Although Sholes was said to haven’t been as confident as Presley regarding the song’s potential, he nevertheless pushed for it, believing that the musician knew what he was doing. And so on January 27, the single “Heartbreak Hotel” was released with “I Was The One” on the B-side. The following day, Presley made his TV debut on the “Milton Berle Show,” the first in a series of six, and was only allowed to play “Heartbreak Hotel” in half of those.
Despite being rejected at first, “Heartbreak Hotel” proved to be a huge success quite quickly. It first entered the Billboard Pop and the Country and Western charts at numbers 68 and 9, respectively. After a short while, it also made the top five of the R&B chart, making “Heartbreak Hotel” only one of two singles to reach all three Billboard charts following the Carl Perkins original, “Blue Suede Shoes.” “Heartbreak Hotel” was Presley’s very first million-seller, earning him an RIAA-certified gold record and the honor of being 1956’s bestselling single.
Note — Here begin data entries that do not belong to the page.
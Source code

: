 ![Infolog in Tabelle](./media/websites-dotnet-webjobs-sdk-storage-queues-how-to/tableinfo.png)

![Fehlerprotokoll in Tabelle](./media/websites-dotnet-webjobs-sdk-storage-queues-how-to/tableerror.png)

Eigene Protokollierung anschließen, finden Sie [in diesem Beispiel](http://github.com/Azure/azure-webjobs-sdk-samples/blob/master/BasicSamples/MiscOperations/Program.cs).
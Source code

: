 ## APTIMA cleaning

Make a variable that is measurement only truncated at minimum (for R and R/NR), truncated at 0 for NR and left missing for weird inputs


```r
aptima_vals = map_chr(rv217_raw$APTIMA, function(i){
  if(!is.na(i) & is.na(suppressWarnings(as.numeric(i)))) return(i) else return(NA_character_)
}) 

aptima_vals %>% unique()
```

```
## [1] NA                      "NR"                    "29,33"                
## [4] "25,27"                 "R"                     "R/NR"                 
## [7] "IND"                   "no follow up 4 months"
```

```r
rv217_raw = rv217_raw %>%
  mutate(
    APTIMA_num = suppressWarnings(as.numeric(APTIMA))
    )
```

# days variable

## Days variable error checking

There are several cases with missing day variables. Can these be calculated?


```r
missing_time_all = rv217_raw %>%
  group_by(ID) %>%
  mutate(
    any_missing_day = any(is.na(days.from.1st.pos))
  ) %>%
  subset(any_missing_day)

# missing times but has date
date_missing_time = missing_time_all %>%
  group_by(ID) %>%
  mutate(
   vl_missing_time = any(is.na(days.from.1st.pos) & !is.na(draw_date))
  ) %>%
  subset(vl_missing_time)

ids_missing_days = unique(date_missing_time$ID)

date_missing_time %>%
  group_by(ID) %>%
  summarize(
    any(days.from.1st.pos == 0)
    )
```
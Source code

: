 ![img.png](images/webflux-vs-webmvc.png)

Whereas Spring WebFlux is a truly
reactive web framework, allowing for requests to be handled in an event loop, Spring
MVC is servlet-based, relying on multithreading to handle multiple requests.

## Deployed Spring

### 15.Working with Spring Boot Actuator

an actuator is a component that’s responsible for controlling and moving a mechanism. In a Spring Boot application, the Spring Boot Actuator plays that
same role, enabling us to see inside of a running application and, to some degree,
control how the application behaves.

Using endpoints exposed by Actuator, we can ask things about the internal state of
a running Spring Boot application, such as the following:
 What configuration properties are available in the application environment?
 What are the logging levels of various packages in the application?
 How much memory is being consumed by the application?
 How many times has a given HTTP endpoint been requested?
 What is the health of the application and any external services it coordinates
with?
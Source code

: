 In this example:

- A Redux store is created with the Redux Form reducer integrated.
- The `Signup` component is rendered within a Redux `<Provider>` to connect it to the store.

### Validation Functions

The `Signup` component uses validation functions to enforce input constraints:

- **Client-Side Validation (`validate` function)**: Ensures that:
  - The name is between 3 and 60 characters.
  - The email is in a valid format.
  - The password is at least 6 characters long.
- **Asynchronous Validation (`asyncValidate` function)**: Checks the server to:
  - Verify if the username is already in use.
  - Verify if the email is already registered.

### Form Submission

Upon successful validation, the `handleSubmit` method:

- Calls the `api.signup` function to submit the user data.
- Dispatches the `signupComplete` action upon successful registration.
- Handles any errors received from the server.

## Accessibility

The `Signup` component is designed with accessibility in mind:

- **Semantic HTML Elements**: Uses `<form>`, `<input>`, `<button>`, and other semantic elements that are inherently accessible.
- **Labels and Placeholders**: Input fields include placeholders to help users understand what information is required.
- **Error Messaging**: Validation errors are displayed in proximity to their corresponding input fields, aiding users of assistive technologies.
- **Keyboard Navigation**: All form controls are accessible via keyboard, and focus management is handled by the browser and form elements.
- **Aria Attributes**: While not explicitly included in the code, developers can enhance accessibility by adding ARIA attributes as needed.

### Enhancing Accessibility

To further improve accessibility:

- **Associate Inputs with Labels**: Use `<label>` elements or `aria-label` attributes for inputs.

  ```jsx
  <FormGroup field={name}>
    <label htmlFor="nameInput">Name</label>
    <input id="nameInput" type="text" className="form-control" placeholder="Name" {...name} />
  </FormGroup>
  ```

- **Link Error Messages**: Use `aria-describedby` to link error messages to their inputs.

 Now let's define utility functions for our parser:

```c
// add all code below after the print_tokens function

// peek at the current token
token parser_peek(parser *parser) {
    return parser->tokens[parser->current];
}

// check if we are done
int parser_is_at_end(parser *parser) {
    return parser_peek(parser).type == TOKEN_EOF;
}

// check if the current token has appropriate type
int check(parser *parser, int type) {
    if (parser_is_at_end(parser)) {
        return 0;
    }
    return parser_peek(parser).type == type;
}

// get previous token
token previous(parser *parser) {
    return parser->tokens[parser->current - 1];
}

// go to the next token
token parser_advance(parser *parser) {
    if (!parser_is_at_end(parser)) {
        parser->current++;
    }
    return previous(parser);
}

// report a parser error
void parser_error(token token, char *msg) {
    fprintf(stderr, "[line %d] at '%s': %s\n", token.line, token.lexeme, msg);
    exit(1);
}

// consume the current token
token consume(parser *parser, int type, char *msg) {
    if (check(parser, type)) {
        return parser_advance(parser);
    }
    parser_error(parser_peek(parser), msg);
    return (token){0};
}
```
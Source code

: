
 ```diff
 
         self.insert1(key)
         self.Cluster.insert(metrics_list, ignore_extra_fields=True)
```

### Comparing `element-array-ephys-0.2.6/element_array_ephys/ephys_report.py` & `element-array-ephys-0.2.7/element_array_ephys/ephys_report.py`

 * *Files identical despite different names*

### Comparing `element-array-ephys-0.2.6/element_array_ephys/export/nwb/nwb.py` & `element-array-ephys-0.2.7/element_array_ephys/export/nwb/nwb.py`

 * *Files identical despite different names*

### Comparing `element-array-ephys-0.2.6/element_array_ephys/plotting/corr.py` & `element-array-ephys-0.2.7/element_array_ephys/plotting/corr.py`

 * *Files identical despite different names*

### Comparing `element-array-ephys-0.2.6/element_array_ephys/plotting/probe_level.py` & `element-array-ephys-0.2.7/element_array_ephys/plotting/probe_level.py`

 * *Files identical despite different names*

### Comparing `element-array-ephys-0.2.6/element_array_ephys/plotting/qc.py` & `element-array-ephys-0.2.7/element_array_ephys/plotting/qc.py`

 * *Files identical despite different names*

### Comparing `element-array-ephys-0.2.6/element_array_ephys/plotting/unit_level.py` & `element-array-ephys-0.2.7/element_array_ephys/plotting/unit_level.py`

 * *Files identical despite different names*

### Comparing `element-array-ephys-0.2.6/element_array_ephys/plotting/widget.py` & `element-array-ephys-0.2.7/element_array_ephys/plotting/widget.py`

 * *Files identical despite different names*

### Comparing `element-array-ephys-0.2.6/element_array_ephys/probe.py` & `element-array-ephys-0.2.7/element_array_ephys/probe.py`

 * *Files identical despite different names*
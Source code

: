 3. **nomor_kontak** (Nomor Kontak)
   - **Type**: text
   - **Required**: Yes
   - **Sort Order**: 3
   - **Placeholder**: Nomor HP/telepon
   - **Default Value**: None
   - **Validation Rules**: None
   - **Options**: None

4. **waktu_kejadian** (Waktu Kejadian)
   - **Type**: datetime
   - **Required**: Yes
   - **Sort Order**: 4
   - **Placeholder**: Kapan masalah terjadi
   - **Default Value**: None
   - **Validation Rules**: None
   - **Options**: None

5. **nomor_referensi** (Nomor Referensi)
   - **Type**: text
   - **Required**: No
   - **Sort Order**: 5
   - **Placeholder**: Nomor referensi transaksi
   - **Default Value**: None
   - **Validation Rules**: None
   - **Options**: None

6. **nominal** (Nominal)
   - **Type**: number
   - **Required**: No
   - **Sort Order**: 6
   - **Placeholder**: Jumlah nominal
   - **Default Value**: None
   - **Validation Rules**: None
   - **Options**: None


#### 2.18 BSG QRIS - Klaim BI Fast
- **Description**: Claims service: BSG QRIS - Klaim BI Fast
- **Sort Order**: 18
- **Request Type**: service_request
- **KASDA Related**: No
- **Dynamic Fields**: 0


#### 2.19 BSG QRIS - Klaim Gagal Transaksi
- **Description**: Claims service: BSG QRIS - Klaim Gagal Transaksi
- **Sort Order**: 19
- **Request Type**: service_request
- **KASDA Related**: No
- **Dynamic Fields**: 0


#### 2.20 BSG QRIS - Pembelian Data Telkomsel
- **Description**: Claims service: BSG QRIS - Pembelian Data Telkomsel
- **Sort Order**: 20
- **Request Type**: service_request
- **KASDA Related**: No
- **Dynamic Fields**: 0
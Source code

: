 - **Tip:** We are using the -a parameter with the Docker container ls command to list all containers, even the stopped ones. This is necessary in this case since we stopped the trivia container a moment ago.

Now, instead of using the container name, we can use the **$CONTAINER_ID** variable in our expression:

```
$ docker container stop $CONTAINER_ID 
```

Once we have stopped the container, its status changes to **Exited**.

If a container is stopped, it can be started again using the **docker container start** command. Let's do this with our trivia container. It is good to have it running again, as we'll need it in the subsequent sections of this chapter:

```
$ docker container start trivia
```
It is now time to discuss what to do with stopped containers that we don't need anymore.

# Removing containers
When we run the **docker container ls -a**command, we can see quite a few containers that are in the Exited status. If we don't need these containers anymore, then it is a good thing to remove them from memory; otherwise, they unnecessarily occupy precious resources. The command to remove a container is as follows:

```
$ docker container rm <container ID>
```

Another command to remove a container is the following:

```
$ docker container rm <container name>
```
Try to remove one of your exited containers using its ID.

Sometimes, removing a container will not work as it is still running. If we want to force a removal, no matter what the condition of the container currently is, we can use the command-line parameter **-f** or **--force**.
Presley, indeed, had the right gut feel all along. “Heartbreak Hotel” was not only a commercial success, one that catapulted the musician to stardom and would closely be associated with him for years to come; it practically became a pop culture icon in itself. It was praised by various music critics and made a lasting impact on the subsequent generations of musicians, including John Lennon and George Harrison of The Beatles, Keith Richards of The Rolling Stones, and Robert Plant of Led Zeppelin. Many artists including The Quarrymen, Bob Dylan, Bruce Springsteen, Jimi Hendrix, and Suzi Quatro. In addition, the song has been recognized as one of the 500 Songs That Shaped Rock and Roll by the Rock and Roll Hall of Fame in 1995, and #45 in The 500 Greatest Songs of All Time by the Rolling Stone, To top it all off, “Heartbreak Hotel” made its mark outside of music as well: a movie, an actual hotel just a stone’s throw away from Presley’s Graceland home, a novel, and several restaurants in the US were named after it.